Everyone experiences stress. And many people
are stressed every day. But, stress isn't
always obvious. In fact, some people don't
even realize how much stress they're under
until they suffer serious physical consequences
of that stress.
Psychologist Anie Kalayjian, professor of
psychology at Fordham University, said she's
had patients end up in the emergency room,
convinced they were having a heart attack,
but instead, it was just the body's extreme
response to stress.
"If you're a person running around with
high energy or nervous energy, you may not
realize that you're stressed until you collapse!"

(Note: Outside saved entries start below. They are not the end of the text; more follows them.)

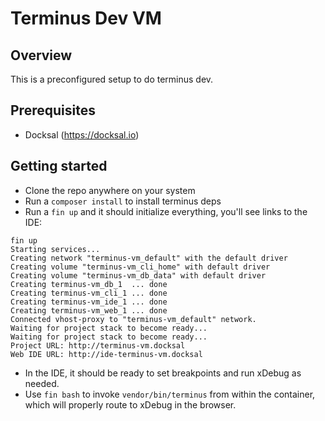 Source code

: # Terminus Dev VM
## Overview
This is a preconfigured setup to do terminus dev.

## Prerequisites
- Docksal (https://docksal.io)

## Getting started
- Clone the repo anywhere on your system
- Run a `composer install` to install terminus deps
- Run a `fin up` and it should initialize everything, you'll see links to the IDE:
```
fin up
Starting services...
Creating network "terminus-vm_default" with the default driver
Creating volume "terminus-vm_cli_home" with default driver
Creating volume "terminus-vm_db_data" with default driver
Creating terminus-vm_db_1  ... done
Creating terminus-vm_cli_1 ... done
Creating terminus-vm_ide_1 ... done
Creating terminus-vm_web_1 ... done
Connected vhost-proxy to "terminus-vm_default" network.
Waiting for project stack to become ready...
Waiting for project stack to become ready...
Project URL: http://terminus-vm.docksal
Web IDE URL: http://ide-terminus-vm.docksal

```
- In the IDE, it should be ready to set breakpoints and run xDebug as needed. 
- Use `fin bash` to invoke `vendor/bin/terminus` from within the container, which will properly route to xDebug in the browser.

According to the American Academy of Family
Physicians, some possible signs that you're
under too much stress are: Anxiety, back pain,
stiff neck, depression, fatigue, trouble sleeping,
unexpected weight changes, headaches, relationship
troubles and high blood pressure.
"People need to start proactively trying
to prevent episodes before they have extreme
reactions," recommended Kalayjian.
But that doesn't mean you should make managing
stress just another item on your "to-do"
list, cautioned Gail Elliott Evo, the integrative
medicine coordinator at Beaumont Hospital
in Royal Oak, Mich.
"We talk so much about stress now. It's
to the point that people are now feeling judgmental
when they experience stress and can't eliminate
it. But, unless you're a guru sitting in a
temple in Tibet, I don't think you can avoid
stress. There will be periods where you'll
have stress," she said.
Still, managing stress or reducing it as
much as you can is a smart idea, because constant
stress leaves your body flooded with stress
hormones, which can increase your risk of
heart attack and other serious health problems.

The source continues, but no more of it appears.